'Farm to face' hits midtown with chef Noah Zonca's Capital Dime
07/28/2013 12:00 AM
10/07/2014 7:30 PM
On a recent evening, customers clustered around the doorway of Capital Dime, waiting for an early taste at one of Sacramento's most anticipated restaurant openings in the past year.
Inside, Noah Zonca, sporting a black chef's coat and damp brow, popped around the place like hot olive oil jumping from a pan, chatting up guests on the patio, instructing servers, then scurrying off to fetch another order of pastrami sliders.
The eyes of Sacramento's food community are fixed on Zonca, 37, who left perhaps the city's most prominent chef position to stake his claim as a restaurateur. He's had only three months to design the menu and assemble the kitchen staff to execute his vision for Capital Dime, located in the gulch of popular eateries near 18th and L streets in midtown.
"This is my wife, the restaurant," Zonca said days after a string of preview dinners. With the Dime officially open, he was catching a breather on the expansive back patio after the lunch rush.
"I came out here yesterday and cleaned all these tables. There's nothing you can be above or below. It's a team effort – a family effort."
Sixteen-hour days are the norm for Zonca, but he seems hard-wired for the work. Zonca spent a decade handling the high-pressure demands of the Kitchen, one of Sacramento's most-lauded restaurants, where he rose from dishwashing to leading its $135-per-head demonstration dinners as chef de cuisine.
But this is different. Capital Dime, which occupies the former space of L Wine Lounge & Urban Kitchen, marks Zonca's first foray as owner. While his Kitchen work included such high-ticket dishes as goat cheese agnolotti topped with tempura egg yolk, he describes his Dime food concept as "farm-to-face."
He's developed a menu of hearty, accessible fare that includes the Damn Good Cheeseburger, chicken Caesar salad and house-cured pastrami sliders. The salad section of the menu is dubbed Rabbit Food.
Capital Dime aims to bring farm-to-fork dining down to earth with accessible prices, hence its emphasis on $10 menu items. They're made primarily with local ingredients and feature elevated touches, such as bonito shavings over a watermelon-and-shrimp salad.

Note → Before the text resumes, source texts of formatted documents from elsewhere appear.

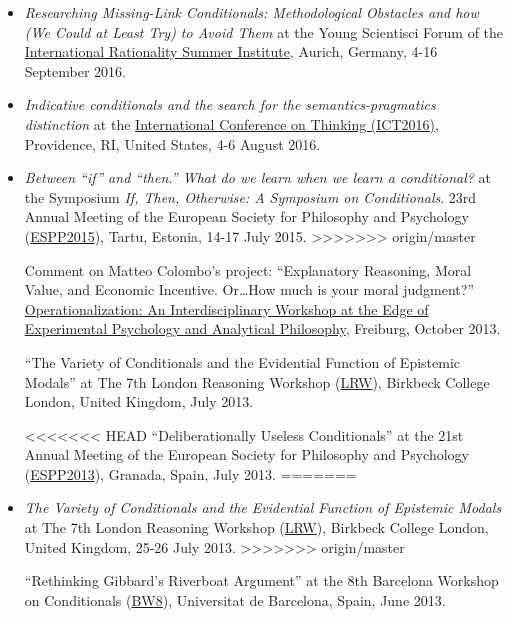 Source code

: \documentclass[11pt,article,oneside]{memoir}
\begin{document}
  \begin{itemize}
  	\item \emph{Researching Missing-Link Conditionals: Methodological Obstacles and how (We Could at Least Try) to Avoid Them} at the Young Scientisci Forum of the \href{https://irsi2016.de}{International Rationality Summer Institute}, Aurich, Germany, 4-16 September 2016. 

    \item \emph{Indicative conditionals and the search for the semantics-pragmatics distinction} at the \href{http://sites.clps.brown.edu/ict2016/}{International Conference on Thinking (ICT2016)}, Providence, RI, United States, 4-6 August 2016. 

    \item \emph{Between ``if'' and ``then.'' What do we learn when we learn a conditional?} at the Symposium \emph{If, Then, Otherwise: A Symposium on Conditionals}. 23rd Annual Meeting of the European Society for Philosophy and Psychology (\href{http://espp2015.ut.ee}{ESPP2015}), Tartu, Estonia, 14-17 July 2015.
>>>>>>> origin/master

	\ind Comment on Matteo Colombo's project: ``Explanatory Reasoning, Moral Value, and Economic Incentive. Or\ldots How much is your moral judgment?'' 
    \href{http://www.psychologie.uni-freiburg.de/Members/singmann/operational2013}{Operationalization: An Interdisciplinary Workshop at the Edge of Experimental Psychology and Analytical Philosophy}, Freiburg, October 2013.

    \ind ``The Variety of Conditionals and the Evidential Function of Epistemic Modals'' at The 7th London Reasoning Workshop (\href{http://www.bbk.ac.uk/psychology/about-us/events/the-7th-london-reasoning-workshop}{LRW}), Birkbeck College London, United Kingdom, July 2013.

<<<<<<< HEAD
    \ind ``Deliberationally Useless Conditionals'' at the 21st Annual Meeting of the European Society for Philosophy and Psychology (\href{http://espp2013.com}{ESPP2013}), Granada, Spain, July 2013.
=======
    \item \emph{The Variety of Conditionals and the Evidential Function of Epistemic Modals} at The 7th London Reasoning Workshop (\href{http://www.bbk.ac.uk/psychology/about-us/events/the-7th-london-reasoning-workshop}{LRW}), Birkbeck College London, United Kingdom, 25-26 July 2013.
>>>>>>> origin/master

    \ind ``Rethinking Gibbard’s Riverboat Argument'' at the 8th Barcelona Workshop on Conditionals (\href{http://www.ub.edu/logosbw/bw8/index.html}{BW8}), Universitat de Barcelona, Spain, June 2013.


\end{itemize}
\end{document}
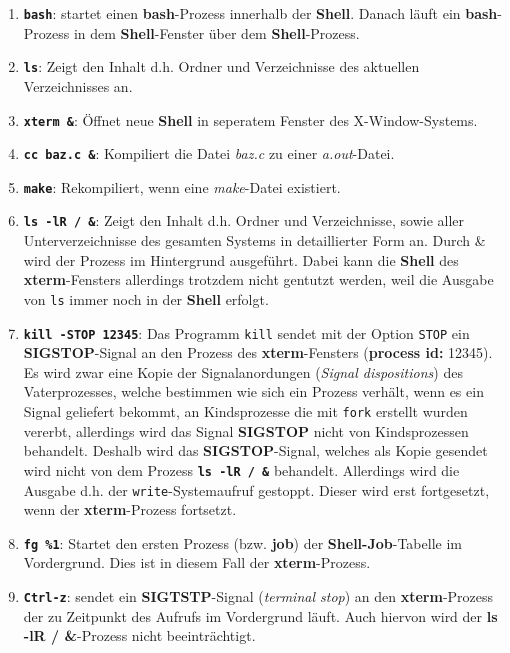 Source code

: \documentclass{ti2}
\begin{document}
\begin{enumerate}
	\item \texttt{\textbf{bash}}: startet einen \textbf{bash}-Prozess innerhalb der \textbf{Shell}. Danach läuft ein \textbf{bash}-Prozess in dem \textbf{Shell}-Fenster über dem \textbf{Shell}-Prozess.
	\item \texttt{\textbf{ls}}: Zeigt den Inhalt d.h. Ordner und Verzeichnisse des aktuellen Verzeichnisses an.
	\item \texttt{\textbf{xterm \&}}: Öffnet neue \textbf{Shell} in seperatem Fenster des X-Window-Systems.
	\item \texttt{\textbf{cc baz.c \&}}: Kompiliert die Datei \textit{baz.c} zu einer \textit{a.out}-Datei.
	\item \texttt{\textbf{make}}: Rekompiliert, wenn eine \textit{make}-Datei existiert.
	\item \texttt{\textbf{ls -lR / \&}}: Zeigt den Inhalt d.h. Ordner und Verzeichnisse, sowie aller Unterverzeichnisse des gesamten Systems in detaillierter Form an. Durch \& wird der Prozess im Hintergrund ausgeführt. Dabei kann die \textbf{Shell} des \textbf{xterm}-Fensters allerdings trotzdem nicht gentutzt werden, weil die Ausgabe von \texttt{ls} immer noch in der \textbf{Shell} erfolgt.
	\item \texttt{\textbf{kill -STOP 12345}}: Das Programm \texttt{kill} sendet mit der Option \texttt{STOP} ein \textbf{SIGSTOP}-Signal an den Prozess des \textbf{xterm}-Fensters (\textbf{process id:} 12345). Es wird zwar eine Kopie der Signalanordungen (\textit{Signal dispositions}) des Vaterprozesses, welche bestimmen wie sich ein Prozess verhält, wenn es ein Signal geliefert bekommt, an Kindsprozesse die mit \texttt{fork} erstellt wurden vererbt, allerdings wird das Signal \textbf{SIGSTOP} nicht von Kindsprozessen behandelt. Deshalb wird das \textbf{SIGSTOP}-Signal, welches als Kopie gesendet wird nicht von dem Prozess \texttt{\textbf{ls -lR / \&}} behandelt. Allerdings wird die Ausgabe d.h. der \texttt{write}-Systemaufruf gestoppt. Dieser wird erst fortgesetzt, wenn der \textbf{xterm}-Prozess fortsetzt.
	\item \texttt{\textbf{fg \%1}}: Startet den ersten Prozess (bzw. \textbf{job}) der \textbf{Shell-Job}-Tabelle im Vordergrund. Dies ist in diesem Fall der \textbf{xterm}-Prozess.
	\item \texttt{\textbf{Ctrl-z}}: sendet ein \textbf{SIGTSTP}-Signal (\textit{terminal stop}) an den \textbf{xterm}-Prozess der zu Zeitpunkt des Aufrufs im Vordergrund läuft. Auch hiervon wird der \textbf{ls -lR / \&}-Prozess nicht beeinträchtigt.

\end{enumerate}
\end{document}
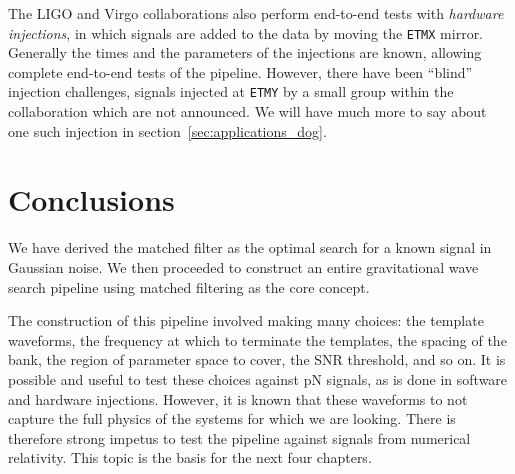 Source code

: The LIGO and Virgo collaborations also perform end-to-end tests with
\emph{hardware injections}, in which signals are added to the data by
moving the \texttt{ETMX} mirror.  Generally the times and the
parameters of the injections are known, allowing complete end-to-end
tests of the pipeline.  However, there have been ``blind'' injection
challenges, signals injected at \texttt{ETMY} by a small group within
the collaboration which are not announced.  We will have much more to
say about one such injection in section~\ref{sec:applications_dog}.

\section{Conclusions}

We have derived the matched filter as the optimal search for a known
signal in Gaussian noise.  We then proceeded to construct an entire
gravitational wave search pipeline using matched filtering as the core
concept.

The construction of this pipeline involved making many choices: the
template waveforms, the frequency at which to terminate the templates,
the spacing of the bank, the region of parameter space to cover, the
SNR threshold, and so on.  It is possible and useful to test
these choices against pN signals, as is done in software and hardware
injections.   However, it is known that these waveforms to not capture
the full physics of the systems for which we are looking.  There is
therefore strong impetus to test the pipeline against signals from
numerical relativity.  This topic is the basis for the next four
chapters.



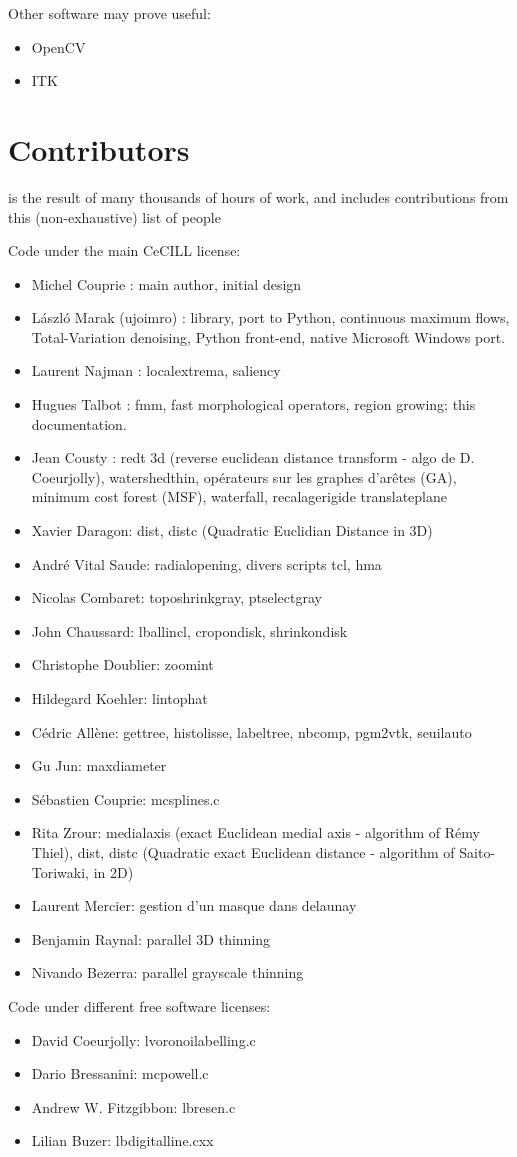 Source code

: Other software may prove useful: 

\begin{itemize}
\item OpenCV
\item ITK
\end{itemize}

\section*{Contributors}
\Pink is the result of many thousands of hours of work, and includes
contributions from this (non-exhaustive) list of people

Code under the main CeCILL license:
\begin{itemize}
\item Michel Couprie : main author, initial design
\item László Marak (ujoimro) : library, port to Python, continuous maximum flows, Total-Variation denoising, Python front-end, native Microsoft Windows port.
\item Laurent Najman : localextrema, saliency
\item Hugues Talbot : fmm, fast morphological operators, region growing; this documentation.
\item Jean Cousty : redt 3d (reverse euclidean distance transform - algo de D. Coeurjolly), watershedthin, opérateurs sur les graphes d'arêtes (GA), minimum cost forest (MSF), waterfall, recalagerigide translateplane
\item Xavier Daragon: dist, distc (Quadratic Euclidian Distance in 3D)
\item André Vital Saude: radialopening, divers scripts tcl, hma
\item Nicolas Combaret: toposhrinkgray, ptselectgray
\item John Chaussard: lballincl, cropondisk, shrinkondisk
\item Christophe Doublier: zoomint
\item Hildegard Koehler: lintophat
\item Cédric Allène: gettree, histolisse, labeltree, nbcomp, pgm2vtk, seuilauto
\item Gu Jun: maxdiameter
\item Sébastien Couprie: mcsplines.c
\item Rita Zrour: medialaxis (exact Euclidean medial axis - algorithm of Rémy Thiel), dist, distc (Quadratic exact Euclidean distance - algorithm of Saito-Toriwaki, in 2D)
\item Laurent Mercier: gestion d'un masque dans delaunay
\item Benjamin Raynal: parallel 3D thinning
\item Nivando Bezerra: parallel grayscale thinning
\end{itemize}

Code under different free software licenses:
\begin{itemize}
\item David Coeurjolly: lvoronoilabelling.c
\item Dario Bressanini: mcpowell.c
\item Andrew W. Fitzgibbon: lbresen.c
\item Lilian Buzer: lbdigitalline.cxx
\end{itemize} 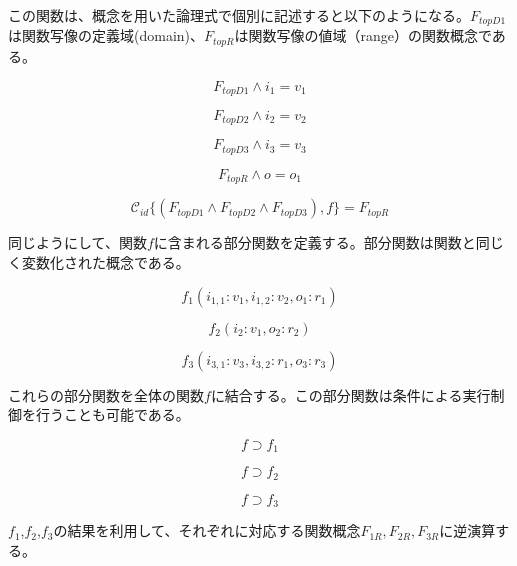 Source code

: \documentclass[12pt]{article}
\begin{document}
この関数は、概念を用いた論理式で個別に記述すると以下のようになる。\(F_{topD1}\)は関数写像の定義域(domain)、\(F_{topR}\)は関数写像の値域（range）の関数概念である。

\begin{equation} F_{topD1} \wedge i_1 = v_1 \end{equation}

\begin{equation} F_{topD2} \wedge i_2 = v_2 \end{equation}

\begin{equation} F_{topD3} \wedge i_3 = v_3 \end{equation}

\begin{equation} F_{topR} \wedge o = o_1 \end{equation}

\begin{equation} \mathcal{C}_{id}\{(F_{topD1} \wedge F_{topD2} \wedge F_{topD3}),f \} = F_{topR}\end{equation}

同じようにして、関数\(f\)に含まれる部分関数を定義する。部分関数は関数と同じく変数化された概念である。

\begin{equation} f_1(i_{1,1}:v_1,i_{1,2}:v_2,o_{1}:r_1) \end{equation}

\begin{equation} f_2(i_{2}:v_1,o_{2}:r_2)\end{equation}

\begin{equation} f_3(i_{3,1}:v_3,i_{3,2}:r_1,o_{3}:r_3)\end{equation}

これらの部分関数を全体の関数\(f\)に結合する。この部分関数は条件による実行制御を行うことも可能である。

\begin{equation} f \supset f_1 \end{equation}

\begin{equation} f \supset f_2 \end{equation}

\begin{equation} f \supset f_3 \end{equation}

\(f_1\),\(f_2\),\(f_3\)の結果を利用して、それぞれに対応する関数概念\(F_{1R},F_{2R},F_{3R}\)に逆演算する。
\end{document}
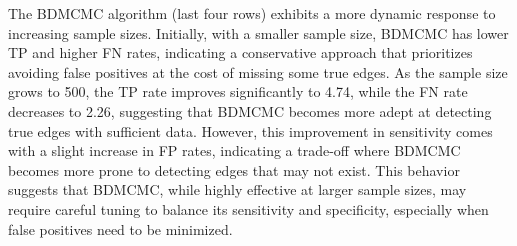 \documentclass{report}
\begin{document}
The BDMCMC algorithm (last four rows) exhibits a more dynamic response to increasing sample sizes. Initially, with a smaller sample size, BDMCMC has lower TP and higher FN rates, indicating a conservative approach that prioritizes avoiding false positives at the cost of missing some true edges. As the sample size grows to 500, the TP rate improves significantly to 4.74, while the FN rate decreases to 2.26, suggesting that BDMCMC becomes more adept at detecting true edges with sufficient data. However, this improvement in sensitivity comes with a slight increase in FP rates, indicating a trade-off where BDMCMC becomes more prone to detecting edges that may not exist. This behavior suggests that BDMCMC, while highly effective at larger sample sizes, may require careful tuning to balance its sensitivity and specificity, especially when false positives need to be minimized.
\end{document}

Will Zonca's take on high-end foods at hoi polloi prices succeed?
He's aiming for a "perfect 10" dining experience (hence the "Dime" moniker), despite the pressures of opening a new restaurant.
"I tell the guys in the kitchen that you have to take a bullet for each other," said Zonca. "That's the kind of family I need in this kitchen. You have to have each other or else you'll sink in this tiny kitchen."
Zonca kicked off his career at the Kitchen as a scrappy 17-year-old dishwasher. He'd worked in the food business while attending Mira Loma High School, including a stint cooking at a local retirement home. Culinary school was never a consideration. Cooking was just something he always did.
"My friends would come over after school and I'd cook for them," Zonca said. "They liked that because their family had Kraft Singles in the fridge. We never had a microwave. Everyone in my family cooks and my mom is one of the best chefs ever."
Zonca's father, Albert, loved classical music and the culinary arts, and spent his workdays as a prominent advocate for the disabled. During his downtime he liked to introduce his only son to fine dining and sushi. The two were especially tight.
But he was gone far too soon. Albert Zonca died of a long illness when his son was just 16, devastated and somewhat angry at the world.
"After my dad died, I went through a little loose part of my life, getting into a bit of trouble," said Zonca.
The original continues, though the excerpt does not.